> [What to produce] Lines that contain the string "corresponding" are the ones to list; copy all of them from the records.

Collected data:

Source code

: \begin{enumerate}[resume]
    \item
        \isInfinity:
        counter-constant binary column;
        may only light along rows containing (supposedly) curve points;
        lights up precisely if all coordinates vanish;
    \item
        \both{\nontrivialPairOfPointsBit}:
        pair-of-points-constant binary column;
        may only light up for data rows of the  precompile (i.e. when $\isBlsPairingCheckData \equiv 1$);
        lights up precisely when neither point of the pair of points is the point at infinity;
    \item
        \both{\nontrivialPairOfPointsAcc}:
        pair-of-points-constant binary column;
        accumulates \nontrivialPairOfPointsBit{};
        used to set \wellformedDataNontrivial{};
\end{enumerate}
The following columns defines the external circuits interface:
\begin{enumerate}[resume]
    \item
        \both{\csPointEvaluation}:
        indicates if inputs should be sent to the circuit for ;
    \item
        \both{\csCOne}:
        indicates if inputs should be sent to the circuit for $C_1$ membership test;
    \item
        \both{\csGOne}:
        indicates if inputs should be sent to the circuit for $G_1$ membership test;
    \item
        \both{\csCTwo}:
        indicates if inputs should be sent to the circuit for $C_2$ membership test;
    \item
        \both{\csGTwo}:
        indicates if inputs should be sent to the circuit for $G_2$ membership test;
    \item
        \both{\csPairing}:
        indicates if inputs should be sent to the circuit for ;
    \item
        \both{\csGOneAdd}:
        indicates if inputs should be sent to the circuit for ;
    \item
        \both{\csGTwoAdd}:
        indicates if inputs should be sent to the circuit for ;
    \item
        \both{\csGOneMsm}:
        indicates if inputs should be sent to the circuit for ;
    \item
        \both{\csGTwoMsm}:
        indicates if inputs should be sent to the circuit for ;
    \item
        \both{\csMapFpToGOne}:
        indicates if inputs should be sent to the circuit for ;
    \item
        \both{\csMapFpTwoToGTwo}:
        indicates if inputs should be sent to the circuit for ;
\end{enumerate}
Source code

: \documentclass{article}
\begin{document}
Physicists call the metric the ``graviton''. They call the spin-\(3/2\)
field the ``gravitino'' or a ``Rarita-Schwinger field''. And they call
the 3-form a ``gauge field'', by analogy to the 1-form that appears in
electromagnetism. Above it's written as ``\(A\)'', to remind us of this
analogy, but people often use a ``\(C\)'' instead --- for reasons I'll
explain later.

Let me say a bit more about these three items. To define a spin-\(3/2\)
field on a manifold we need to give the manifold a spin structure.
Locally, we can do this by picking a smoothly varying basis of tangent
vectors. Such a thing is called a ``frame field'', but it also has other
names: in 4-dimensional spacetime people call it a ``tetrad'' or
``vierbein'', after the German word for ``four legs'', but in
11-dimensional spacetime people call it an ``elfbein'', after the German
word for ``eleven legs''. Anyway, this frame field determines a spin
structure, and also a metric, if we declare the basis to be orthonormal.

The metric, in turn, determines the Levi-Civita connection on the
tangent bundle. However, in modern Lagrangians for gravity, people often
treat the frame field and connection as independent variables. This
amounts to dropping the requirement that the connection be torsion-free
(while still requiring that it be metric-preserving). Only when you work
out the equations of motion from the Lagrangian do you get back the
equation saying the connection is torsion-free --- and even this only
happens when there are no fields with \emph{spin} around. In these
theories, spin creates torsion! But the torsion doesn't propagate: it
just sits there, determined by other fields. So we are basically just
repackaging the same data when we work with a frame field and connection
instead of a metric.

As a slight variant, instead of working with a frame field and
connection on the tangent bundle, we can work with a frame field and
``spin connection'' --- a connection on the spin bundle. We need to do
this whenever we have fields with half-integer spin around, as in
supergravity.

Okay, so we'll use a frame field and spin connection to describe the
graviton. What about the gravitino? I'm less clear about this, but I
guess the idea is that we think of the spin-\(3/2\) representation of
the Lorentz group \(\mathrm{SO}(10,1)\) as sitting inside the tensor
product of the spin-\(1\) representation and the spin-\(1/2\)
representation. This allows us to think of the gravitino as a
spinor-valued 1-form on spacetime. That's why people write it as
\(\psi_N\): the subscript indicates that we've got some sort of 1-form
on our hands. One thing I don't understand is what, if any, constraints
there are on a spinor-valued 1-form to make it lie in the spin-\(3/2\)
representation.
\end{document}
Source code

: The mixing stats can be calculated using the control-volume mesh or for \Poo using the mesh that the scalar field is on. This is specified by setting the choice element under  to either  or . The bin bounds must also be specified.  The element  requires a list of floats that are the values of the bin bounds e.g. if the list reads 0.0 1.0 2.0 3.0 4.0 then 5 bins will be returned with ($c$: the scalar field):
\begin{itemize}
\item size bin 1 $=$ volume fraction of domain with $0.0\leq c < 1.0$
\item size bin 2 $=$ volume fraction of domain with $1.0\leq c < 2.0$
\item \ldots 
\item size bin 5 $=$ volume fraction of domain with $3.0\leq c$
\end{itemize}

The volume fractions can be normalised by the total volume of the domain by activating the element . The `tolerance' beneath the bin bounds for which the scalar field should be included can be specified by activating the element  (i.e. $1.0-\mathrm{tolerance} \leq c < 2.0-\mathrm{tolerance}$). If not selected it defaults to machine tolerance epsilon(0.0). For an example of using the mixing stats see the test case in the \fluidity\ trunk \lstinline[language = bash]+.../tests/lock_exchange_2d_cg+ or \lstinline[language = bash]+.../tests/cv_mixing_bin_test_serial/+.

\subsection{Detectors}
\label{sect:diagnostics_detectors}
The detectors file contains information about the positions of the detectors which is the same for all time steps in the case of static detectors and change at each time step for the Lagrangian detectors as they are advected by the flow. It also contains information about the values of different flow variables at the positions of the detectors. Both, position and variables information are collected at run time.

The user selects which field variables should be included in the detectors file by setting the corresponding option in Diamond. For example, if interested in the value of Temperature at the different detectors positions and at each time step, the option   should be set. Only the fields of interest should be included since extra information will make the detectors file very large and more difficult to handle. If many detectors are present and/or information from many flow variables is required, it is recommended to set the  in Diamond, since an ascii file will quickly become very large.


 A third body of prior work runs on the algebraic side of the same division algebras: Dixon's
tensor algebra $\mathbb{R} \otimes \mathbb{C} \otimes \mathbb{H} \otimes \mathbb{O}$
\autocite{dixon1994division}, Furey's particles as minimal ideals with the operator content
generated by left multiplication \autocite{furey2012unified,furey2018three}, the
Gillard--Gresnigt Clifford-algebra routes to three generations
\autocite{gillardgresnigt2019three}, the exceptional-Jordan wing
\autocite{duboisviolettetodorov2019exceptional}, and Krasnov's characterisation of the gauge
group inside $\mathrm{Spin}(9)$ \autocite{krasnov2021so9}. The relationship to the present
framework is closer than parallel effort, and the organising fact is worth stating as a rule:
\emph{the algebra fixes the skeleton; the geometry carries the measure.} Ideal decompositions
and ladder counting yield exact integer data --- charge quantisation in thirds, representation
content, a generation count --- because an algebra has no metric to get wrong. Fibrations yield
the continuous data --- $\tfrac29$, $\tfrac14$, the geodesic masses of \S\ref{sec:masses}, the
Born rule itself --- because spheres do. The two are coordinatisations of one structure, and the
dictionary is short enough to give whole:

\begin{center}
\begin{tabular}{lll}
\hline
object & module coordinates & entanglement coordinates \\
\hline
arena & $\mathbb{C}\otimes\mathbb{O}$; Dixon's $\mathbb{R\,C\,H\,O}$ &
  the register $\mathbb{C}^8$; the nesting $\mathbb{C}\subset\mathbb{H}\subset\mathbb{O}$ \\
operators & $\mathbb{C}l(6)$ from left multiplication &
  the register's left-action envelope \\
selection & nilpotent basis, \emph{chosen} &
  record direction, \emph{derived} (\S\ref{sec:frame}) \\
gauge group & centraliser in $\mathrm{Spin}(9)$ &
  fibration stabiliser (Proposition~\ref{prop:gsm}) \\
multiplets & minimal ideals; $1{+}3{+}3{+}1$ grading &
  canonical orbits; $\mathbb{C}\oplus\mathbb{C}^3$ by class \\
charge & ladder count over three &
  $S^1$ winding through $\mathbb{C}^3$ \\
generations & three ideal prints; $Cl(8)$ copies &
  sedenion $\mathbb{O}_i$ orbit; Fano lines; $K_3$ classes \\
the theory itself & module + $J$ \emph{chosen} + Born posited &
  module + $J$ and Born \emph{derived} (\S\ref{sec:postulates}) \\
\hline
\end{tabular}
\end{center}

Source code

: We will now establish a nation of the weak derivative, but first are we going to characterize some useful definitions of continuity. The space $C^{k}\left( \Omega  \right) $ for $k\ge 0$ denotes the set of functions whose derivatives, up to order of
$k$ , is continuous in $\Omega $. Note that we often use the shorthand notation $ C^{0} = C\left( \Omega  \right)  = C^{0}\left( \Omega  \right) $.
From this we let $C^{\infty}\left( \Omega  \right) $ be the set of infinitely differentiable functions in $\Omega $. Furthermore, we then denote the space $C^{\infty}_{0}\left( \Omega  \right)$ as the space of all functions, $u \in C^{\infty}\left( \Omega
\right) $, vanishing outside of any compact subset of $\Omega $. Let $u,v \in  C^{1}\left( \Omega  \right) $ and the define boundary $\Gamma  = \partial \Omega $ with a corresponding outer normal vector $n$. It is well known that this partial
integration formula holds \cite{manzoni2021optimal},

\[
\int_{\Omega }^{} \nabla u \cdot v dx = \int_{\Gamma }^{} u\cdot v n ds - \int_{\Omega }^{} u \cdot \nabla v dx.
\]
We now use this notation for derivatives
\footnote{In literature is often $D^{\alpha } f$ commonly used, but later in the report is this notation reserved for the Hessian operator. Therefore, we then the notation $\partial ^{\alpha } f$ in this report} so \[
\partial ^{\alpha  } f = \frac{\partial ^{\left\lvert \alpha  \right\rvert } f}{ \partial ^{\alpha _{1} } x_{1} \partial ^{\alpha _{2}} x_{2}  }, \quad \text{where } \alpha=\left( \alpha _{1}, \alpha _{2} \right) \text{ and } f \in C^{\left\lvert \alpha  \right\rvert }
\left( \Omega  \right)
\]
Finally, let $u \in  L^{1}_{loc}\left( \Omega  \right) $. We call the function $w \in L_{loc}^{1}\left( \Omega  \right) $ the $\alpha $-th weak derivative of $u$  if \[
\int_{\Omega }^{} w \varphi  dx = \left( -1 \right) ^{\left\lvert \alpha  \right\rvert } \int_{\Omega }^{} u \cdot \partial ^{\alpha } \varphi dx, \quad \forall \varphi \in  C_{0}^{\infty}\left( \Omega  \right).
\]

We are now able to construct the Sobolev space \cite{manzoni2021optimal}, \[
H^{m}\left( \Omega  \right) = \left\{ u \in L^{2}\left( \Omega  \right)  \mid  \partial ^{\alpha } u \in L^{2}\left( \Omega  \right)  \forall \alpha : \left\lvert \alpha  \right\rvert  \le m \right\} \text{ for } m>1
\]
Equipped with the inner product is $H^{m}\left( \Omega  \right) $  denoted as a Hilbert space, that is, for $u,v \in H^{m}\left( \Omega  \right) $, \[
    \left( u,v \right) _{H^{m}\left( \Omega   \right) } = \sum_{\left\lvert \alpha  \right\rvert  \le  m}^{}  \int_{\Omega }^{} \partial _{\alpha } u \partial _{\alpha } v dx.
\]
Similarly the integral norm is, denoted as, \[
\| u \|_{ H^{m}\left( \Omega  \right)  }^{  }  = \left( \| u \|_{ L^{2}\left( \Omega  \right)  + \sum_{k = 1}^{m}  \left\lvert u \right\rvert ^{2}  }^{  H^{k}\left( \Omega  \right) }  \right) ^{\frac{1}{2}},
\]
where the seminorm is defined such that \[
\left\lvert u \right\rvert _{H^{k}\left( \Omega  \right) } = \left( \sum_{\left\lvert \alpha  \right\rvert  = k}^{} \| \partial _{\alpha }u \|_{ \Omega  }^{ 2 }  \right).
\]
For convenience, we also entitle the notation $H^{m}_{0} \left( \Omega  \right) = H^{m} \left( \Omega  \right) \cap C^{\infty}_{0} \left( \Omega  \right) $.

> [Exercise response]
The user selects which field variables should be included in the detectors file by setting the corresponding option in Diamond. For example, if interested in the value of Temperature at the different detectors positions and at each time step, the option   should be set. Only the fields of interest should be included since extra information will make the detectors file very large and more difficult to handle. If many detectors are present and/or information from many flow variables is required, it is recommended to set the  in Diamond, since an ascii file will quickly become very large.
\right) $, vanishing outside of any compact subset of $\Omega $. Let $u,v \in  C^{1}\left( \Omega  \right) $ and the define boundary $\Gamma  = \partial \Omega $ with a corresponding outer normal vector $n$. It is well known that this partial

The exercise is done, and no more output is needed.